Critique | Musique

Melingo – Corazon & Huesco

BLUES | Après Arno et Tom Waits, l’internationale des larynx rabotés présente Melingo, chasseur de tango: bien au-delà des bordels fantasmés de Buenos Aires.

Melingo, Corazon & Huesco, distribué par Harmonia Mundi. ****

Écouter l’album sur Spotify.

Non, le tango n’est pas juste la conséquence flétrie de 2 amants dans des poses dignes du film muet d’autrefois, brillantine et satin bouillis à la fumée de nuits sans fin. Le tango selon Melingo (1957) est un truc aussi roots que les Cramps, aussi black que John Lee Hooker, aussi Jésus que Nick Cave. Imaginez Buenos Aires, ville qui évoque Madrid en XXL, avec cette démesure urbaine latino où les cités ne s’arrêtent qu’aux confins de la misère sociale, c’est-à-dire jamais. Flanqué d’un diplôme de clarinettiste décroché au Conservatoire de Buenos Aires, musicologue universitaire, Melingo a déjà vécu plusieurs vies, conditionnées par le régime militaire qui pollue l’Argentine dès la fin des années 70. Melingo a voyagé: musicien au Brésil dans le groupe du géant Milton Nascimento, teuffeur à Madrid en pleine érection Movida années 80, il s’est entiché du tango mais dans sa version lunfardo, c’est-à-dire crue, slang et sexuelle.
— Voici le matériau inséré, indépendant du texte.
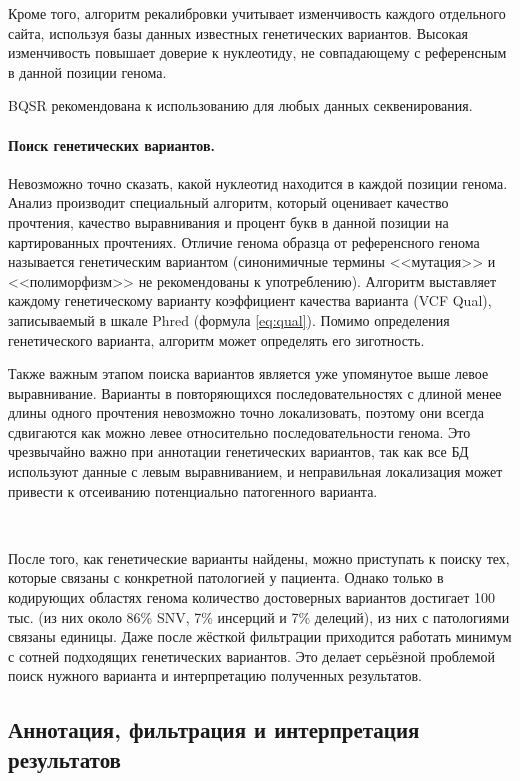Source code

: \documentclass[a4paper,12pt]{article}
\begin{document}
Кроме того, алгоритм рекалибровки учитывает изменчивость каждого отдельного сайта, используя базы данных известных генетических вариантов.
Высокая изменчивость повышает доверие к нуклеотиду, не совпадающему с референсным в данной позиции генома.

BQSR рекомендована к использованию для любых данных секвенирования\cite{gatk}.

\paragraph{Поиск генетических вариантов.}
Невозможно точно сказать, какой нуклеотид находится в каждой позиции генома.
Анализ производит специальный алгоритм, который оценивает качество прочтения, качество выравнивания и процент букв в данной позиции на картированных прочтениях.
Отличие генома образца от референсного генома называется генетическим вариантом (синонимичные термины <<мутация>> и <<полиморфизм>> не рекомендованы к употреблению\cite{richards}).
Алгоритм выставляет каждому генетическому варианту коэффициент качества варианта (VCF Qual), записываемый в шкале Phred (формула \ref{eq:qual}).
Помимо определения генетического варианта, алгоритм может определять его зиготность.

Также важным этапом поиска вариантов является уже упомянутое выше левое выравнивание.
Варианты в повторяющихся последовательностях с длиной менее длины одного прочтения невозможно точно локализовать, поэтому они всегда сдвигаются как можно левее относительно последовательности генома.
Это чрезвычайно важно при аннотации генетических вариантов, так как все БД используют данные с левым выравниванием, и неправильная локализация может привести к отсеиванию потенциально патогенного варианта.

~

После того, как генетические варианты найдены, можно приступать к поиску тех, которые связаны с конкретной патологией у пациента.
Однако только в кодирующих областях генома количество достоверных вариантов достигает 100 тыс. (из них около 86\% SNV, 7\% инсерций и 7\% делеций)\cite{supernat}, из них с патологиями связаны единицы.
Даже после жёсткой фильтрации приходится работать минимум с сотней подходящих генетических вариантов.
Это делает серьёзной проблемой поиск нужного варианта и интерпретацию полученных результатов.

\subsection{Аннотация, фильтрация и интерпретация результатов}
\end{document}
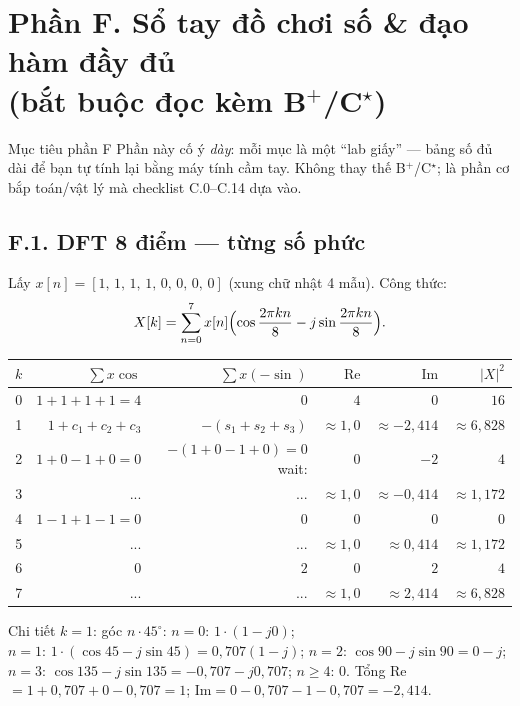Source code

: 
\section*{Phần F. Sổ tay đồ chơi số \& đạo hàm đầy đủ\\(bắt buộc đọc kèm B$^+$/C$^\star$)}

\begin{firstprin}{Mục tiêu phần F}
Phần này cố ý \emph{dày}: mỗi mục là một ``lab giấy'' --- bảng số đủ dài để bạn tự tính lại bằng máy tính cầm tay. Không thay thế B$^+$/C$^\star$; là phần cơ bắp toán/vật lý mà checklist C.0--C.14 dựa vào.
\end{firstprin}

\subsection*{F.1. DFT 8 điểm --- từng số phức}

Lấy $x[n]=[1,\,1,\,1,\,1,\,0,\,0,\,0,\,0]$ (xung chữ nhật 4 mẫu). Công thức:
\[
X[k]=\sum_{n=0}^{7}x[n]\Bigl(\cos\frac{2\pi kn}{8}-j\sin\frac{2\pi kn}{8}\Bigr).
\]

\begin{center}\small
\begin{tabular}{@{}rrrrrr@{}}
\toprule
$k$ & $\sum x\cos$ & $\sum x(-\sin)$ & $\mathrm{Re}$ & $\mathrm{Im}$ & $|X|^2$ \\
\midrule
0 & $1{+}1{+}1{+}1=4$ & $0$ & $4$ & $0$ & $16$ \\
1 & $1+c_1+c_2+c_3$ & $-(s_1+s_2+s_3)$ & $\approx1{,}0$ & $\approx-2{,}414$ & $\approx6{,}828$ \\
2 & $1+0-1+0=0$ & $-(1+0-1+0)=0$ wait: & $0$ & $-2$ & $4$ \\
3 & ... & ... & $\approx1{,}0$ & $\approx-0{,}414$ & $\approx1{,}172$ \\
4 & $1-1+1-1=0$ & $0$ & $0$ & $0$ & $0$ \\
5 & ... & ... & $\approx1{,}0$ & $\approx0{,}414$ & $\approx1{,}172$ \\
6 & $0$ & $2$ & $0$ & $2$ & $4$ \\
7 & ... & ... & $\approx1{,}0$ & $\approx2{,}414$ & $\approx6{,}828$ \\
\bottomrule
\end{tabular}
\end{center}

Chi tiết $k=1$: góc $n\cdot45^\circ$:
$n=0{:}\,1\cdot(1-j0)$; $n=1{:}\,1\cdot(\cos45-j\sin45)=0{,}707(1-j)$;
$n=2{:}\,\cos90-j\sin90=0-j$; $n=3{:}\,\cos135-j\sin135=-0{,}707-j0{,}707$;
$n\ge4{:}\,0$. Tổng Re$=1+0{,}707+0-0{,}707=1$; Im$=0-0{,}707-1-0{,}707=-2{,}414$.

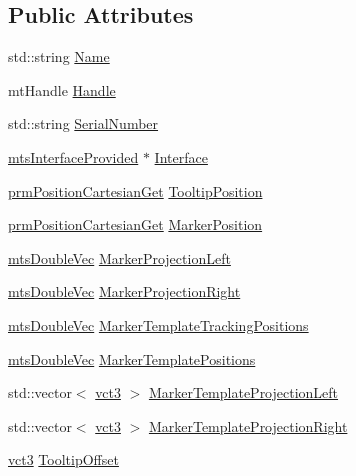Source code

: \subsection*{Public Attributes}
\begin{DoxyCompactItemize}
\item 
std\+::string \hyperlink{classmts_micron_tracker_1_1_tool_a99366ed64e7a289aafe66e76b467614e}{Name}
\item 
mt\+Handle \hyperlink{classmts_micron_tracker_1_1_tool_ac1c53444059f0036ee818712b65cbff7}{Handle}
\item 
std\+::string \hyperlink{classmts_micron_tracker_1_1_tool_a474f21c01419e5afa938b1a6e0c27257}{Serial\+Number}
\item 
\hyperlink{classmts_interface_provided}{mts\+Interface\+Provided} $\ast$ \hyperlink{classmts_micron_tracker_1_1_tool_a883c18723a43e2096ccbaf852b3ee41c}{Interface}
\item 
\hyperlink{classprm_position_cartesian_get}{prm\+Position\+Cartesian\+Get} \hyperlink{classmts_micron_tracker_1_1_tool_a053af3e76832fc8cf0df4dc188e0ce8f}{Tooltip\+Position}
\item 
\hyperlink{classprm_position_cartesian_get}{prm\+Position\+Cartesian\+Get} \hyperlink{classmts_micron_tracker_1_1_tool_a2486620c5bf0ba342b737e5cccd4a154}{Marker\+Position}
\item 
\hyperlink{mts_vector_8h_af69167a5dc2ad33eb93965b9387d8403}{mts\+Double\+Vec} \hyperlink{classmts_micron_tracker_1_1_tool_a59cb72f20ac245239df66769dbbd9f00}{Marker\+Projection\+Left}
\item 
\hyperlink{mts_vector_8h_af69167a5dc2ad33eb93965b9387d8403}{mts\+Double\+Vec} \hyperlink{classmts_micron_tracker_1_1_tool_a217bdf4e30bcba4eff9e7c4b5cfd84cd}{Marker\+Projection\+Right}
\item 
\hyperlink{mts_vector_8h_af69167a5dc2ad33eb93965b9387d8403}{mts\+Double\+Vec} \hyperlink{classmts_micron_tracker_1_1_tool_ad134bdb9be08a36e4a6b27f495ca920c}{Marker\+Template\+Tracking\+Positions}
\item 
\hyperlink{mts_vector_8h_af69167a5dc2ad33eb93965b9387d8403}{mts\+Double\+Vec} \hyperlink{classmts_micron_tracker_1_1_tool_a1e2a36128f209ec70189e28502dbba67}{Marker\+Template\+Positions}
\item 
std\+::vector$<$ \hyperlink{vct_fixed_size_vector_types_8h_a3af82acdbf4eeb73c551909240b106ea}{vct3} $>$ \hyperlink{classmts_micron_tracker_1_1_tool_ad9b305c6ed8d81c2715cfdd7161ed146}{Marker\+Template\+Projection\+Left}
\item 
std\+::vector$<$ \hyperlink{vct_fixed_size_vector_types_8h_a3af82acdbf4eeb73c551909240b106ea}{vct3} $>$ \hyperlink{classmts_micron_tracker_1_1_tool_aa940a71dbf55cb85b2bf5681dd57c91e}{Marker\+Template\+Projection\+Right}
\item 
\hyperlink{vct_fixed_size_vector_types_8h_a3af82acdbf4eeb73c551909240b106ea}{vct3} \hyperlink{classmts_micron_tracker_1_1_tool_a661b9476c03d797ce5800bc887a35ceb}{Tooltip\+Offset}
\end{DoxyCompactItemize}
Un truc génétiquement louche, comme si Joey Starr s’était converti aux chansons soul et spleen, shakespeariennes du sud.

Le cri du larynx

Cela fait quelques disques qu’on peut écouter en Europe la musique de Melingo, notamment par son association au label Manana d’Eduardo Makaroff, tiers argentin de Gotan Project. Quand on l’interviewe il y a 3 ou 4 ans, Melingo ne parle ni français ni anglais mais sa tronche traduit tous les rébus linguistiques: gueule consacrée par les rides, dans la lignée des Arno/Waits déjà mentionnés. Contrairement à ces deux-là, le chemin musical semble encore libertaire, sans souci des piratages de l’image ou du marketing. Les 13 plages du nouveau disque baladent et hypnotisent. A chaque titre (sommairement traduit en français dans le livret), c’est toute une histoire, chaque fois différente, qui s’épanouit: comme d’hab’, il s’agit de récits cabossés et colorés. De rupture (El dia que te fuiste), de mort précoce en milieu interlope (Soneto…), de prisonnier réel (El tatuaje), de poète obsédé (Negrito) et bien sûr de tango, quitte à être revisité par les animaux (Fabula) . La langue espagnole habille le drame de mélo, le larynx de Melingo se chargeant du reste: inflexions, oeillades, fantasmes, coups de blues, coups de coeur. Melingo chante les dérapages de la vie avec charme et convivialité: ensemble, ils convolent en arrangements élégants, organiques, terriens. Qui, là aussi, rejouent ce vieux truc indémodable qui consiste à verser de la soie liquide sur les douleurs de charbon: les cordes ne pendent pas le chagrin, elles le soulagent. Avec cette illusion propre aux meilleures musiques: donner un parfum d’aventure à l’auditeur.